▶ **To do**:
Below are the records; give again exactly the lines from the one containing "- an oracle for randomness must exist" through the one containing "A collection of", leaving out pictures.

▶ **Listed records**:
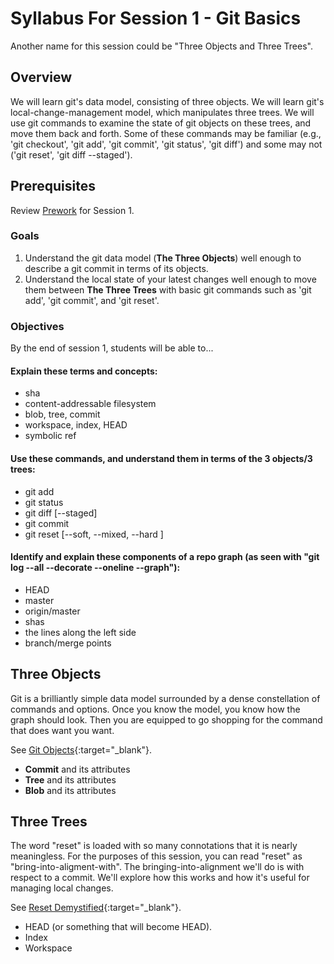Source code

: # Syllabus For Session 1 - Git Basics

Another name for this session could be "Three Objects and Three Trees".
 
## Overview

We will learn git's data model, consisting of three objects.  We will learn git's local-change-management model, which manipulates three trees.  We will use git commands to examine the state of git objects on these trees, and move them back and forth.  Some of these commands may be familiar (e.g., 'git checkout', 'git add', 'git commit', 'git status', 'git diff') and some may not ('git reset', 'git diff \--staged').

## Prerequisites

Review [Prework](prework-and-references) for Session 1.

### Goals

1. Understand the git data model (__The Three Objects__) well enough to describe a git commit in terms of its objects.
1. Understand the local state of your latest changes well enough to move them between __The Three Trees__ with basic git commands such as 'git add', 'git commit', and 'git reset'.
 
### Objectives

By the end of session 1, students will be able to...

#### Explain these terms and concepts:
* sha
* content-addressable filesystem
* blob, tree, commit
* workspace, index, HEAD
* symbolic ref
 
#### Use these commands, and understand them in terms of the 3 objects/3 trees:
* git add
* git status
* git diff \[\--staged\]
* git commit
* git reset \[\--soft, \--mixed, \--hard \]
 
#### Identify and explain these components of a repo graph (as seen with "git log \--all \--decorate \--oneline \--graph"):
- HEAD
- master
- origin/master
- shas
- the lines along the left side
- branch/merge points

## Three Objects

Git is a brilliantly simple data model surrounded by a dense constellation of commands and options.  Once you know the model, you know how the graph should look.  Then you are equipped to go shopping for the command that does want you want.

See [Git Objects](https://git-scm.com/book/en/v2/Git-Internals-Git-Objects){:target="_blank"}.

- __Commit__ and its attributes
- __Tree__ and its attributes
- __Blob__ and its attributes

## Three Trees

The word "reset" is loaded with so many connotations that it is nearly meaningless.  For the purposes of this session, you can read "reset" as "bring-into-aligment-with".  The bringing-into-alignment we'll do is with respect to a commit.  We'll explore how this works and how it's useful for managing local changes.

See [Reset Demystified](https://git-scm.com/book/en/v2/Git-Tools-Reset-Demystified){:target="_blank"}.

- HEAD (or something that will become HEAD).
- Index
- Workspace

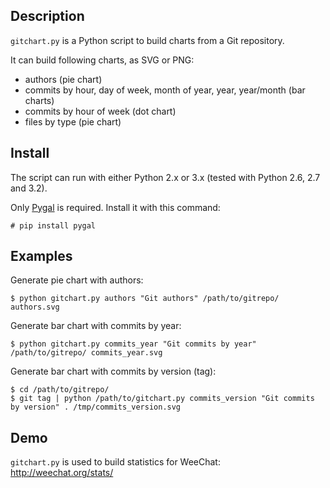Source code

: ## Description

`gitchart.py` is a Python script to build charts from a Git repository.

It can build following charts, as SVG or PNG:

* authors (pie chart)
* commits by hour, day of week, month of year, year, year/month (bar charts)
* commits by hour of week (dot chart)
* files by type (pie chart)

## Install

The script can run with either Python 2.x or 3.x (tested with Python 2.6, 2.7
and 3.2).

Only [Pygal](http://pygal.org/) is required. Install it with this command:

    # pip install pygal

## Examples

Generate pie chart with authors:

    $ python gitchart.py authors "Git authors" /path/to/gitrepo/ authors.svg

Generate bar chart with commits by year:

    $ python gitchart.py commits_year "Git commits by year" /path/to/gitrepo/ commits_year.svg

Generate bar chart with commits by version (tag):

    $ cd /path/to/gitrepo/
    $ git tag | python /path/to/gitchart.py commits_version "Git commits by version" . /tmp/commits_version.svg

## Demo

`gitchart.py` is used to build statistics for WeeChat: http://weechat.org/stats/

---

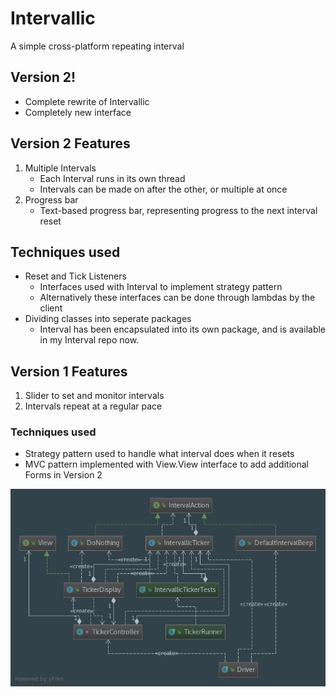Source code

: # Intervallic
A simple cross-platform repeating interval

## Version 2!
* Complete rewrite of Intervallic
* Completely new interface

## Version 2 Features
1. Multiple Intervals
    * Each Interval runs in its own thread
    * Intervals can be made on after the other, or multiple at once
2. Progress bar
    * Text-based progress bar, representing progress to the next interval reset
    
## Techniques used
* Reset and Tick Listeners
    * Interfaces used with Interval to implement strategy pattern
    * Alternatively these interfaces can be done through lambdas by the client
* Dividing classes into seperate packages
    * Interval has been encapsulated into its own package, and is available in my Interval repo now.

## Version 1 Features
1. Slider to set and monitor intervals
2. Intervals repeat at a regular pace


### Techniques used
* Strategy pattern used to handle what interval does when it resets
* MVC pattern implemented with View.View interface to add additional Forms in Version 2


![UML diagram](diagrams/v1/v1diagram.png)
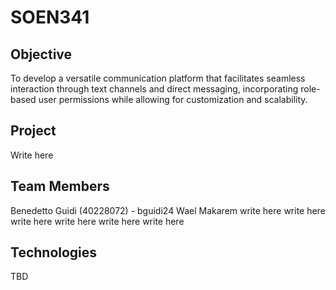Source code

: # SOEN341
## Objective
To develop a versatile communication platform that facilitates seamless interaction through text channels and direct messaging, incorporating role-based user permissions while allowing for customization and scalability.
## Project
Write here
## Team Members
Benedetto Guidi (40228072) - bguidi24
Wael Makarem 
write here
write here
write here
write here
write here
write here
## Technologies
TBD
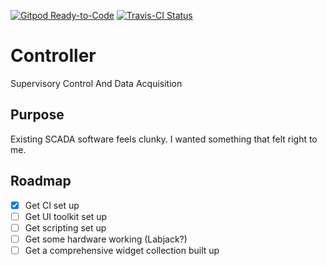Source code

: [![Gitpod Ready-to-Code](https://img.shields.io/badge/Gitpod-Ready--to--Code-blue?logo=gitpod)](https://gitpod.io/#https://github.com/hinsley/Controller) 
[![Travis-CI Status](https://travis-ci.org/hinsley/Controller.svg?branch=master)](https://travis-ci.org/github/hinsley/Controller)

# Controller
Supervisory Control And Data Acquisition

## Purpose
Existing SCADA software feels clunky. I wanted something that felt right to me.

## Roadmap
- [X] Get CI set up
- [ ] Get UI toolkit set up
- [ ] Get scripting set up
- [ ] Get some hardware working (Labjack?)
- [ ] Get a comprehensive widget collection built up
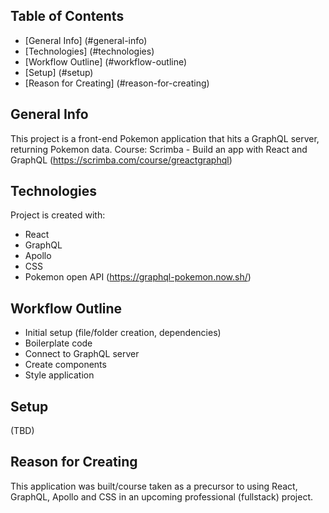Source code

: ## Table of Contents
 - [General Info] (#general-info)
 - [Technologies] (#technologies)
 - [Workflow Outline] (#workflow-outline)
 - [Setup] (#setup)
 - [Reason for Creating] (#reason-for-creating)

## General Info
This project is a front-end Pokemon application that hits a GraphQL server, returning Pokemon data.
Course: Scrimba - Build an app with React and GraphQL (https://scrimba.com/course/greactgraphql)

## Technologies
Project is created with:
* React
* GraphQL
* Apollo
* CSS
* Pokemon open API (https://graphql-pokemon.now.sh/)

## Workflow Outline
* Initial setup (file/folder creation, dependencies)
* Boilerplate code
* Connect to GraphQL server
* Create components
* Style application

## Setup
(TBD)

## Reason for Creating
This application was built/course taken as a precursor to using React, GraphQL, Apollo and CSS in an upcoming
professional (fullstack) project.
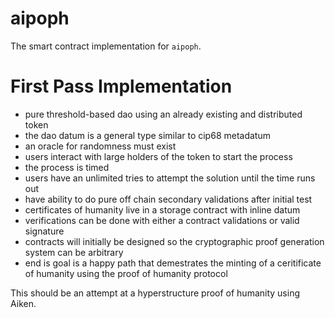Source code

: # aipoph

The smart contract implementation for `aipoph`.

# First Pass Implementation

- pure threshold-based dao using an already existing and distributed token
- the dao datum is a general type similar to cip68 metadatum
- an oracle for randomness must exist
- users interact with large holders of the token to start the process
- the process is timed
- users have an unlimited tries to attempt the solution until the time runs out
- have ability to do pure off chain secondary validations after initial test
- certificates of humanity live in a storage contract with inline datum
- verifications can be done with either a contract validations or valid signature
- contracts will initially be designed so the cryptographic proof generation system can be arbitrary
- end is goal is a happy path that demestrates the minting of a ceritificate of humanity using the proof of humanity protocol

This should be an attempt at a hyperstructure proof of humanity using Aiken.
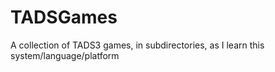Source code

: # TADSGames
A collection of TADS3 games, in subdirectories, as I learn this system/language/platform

▶ **Response box**:
- an oracle for randomness must exist
- users interact with large holders of the token to start the process
- the process is timed
- users have an unlimited tries to attempt the solution until the time runs out
- have ability to do pure off chain secondary validations after initial test
- certificates of humanity live in a storage contract with inline datum
- verifications can be done with either a contract validations or valid signature
- contracts will initially be designed so the cryptographic proof generation system can be arbitrary
- end is goal is a happy path that demestrates the minting of a ceritificate of humanity using the proof of humanity protocol

This should be an attempt at a hyperstructure proof of humanity using Aiken.
Source code

: # TADSGames
A collection of TADS3 games, in subdirectories, as I learn this system/language/platform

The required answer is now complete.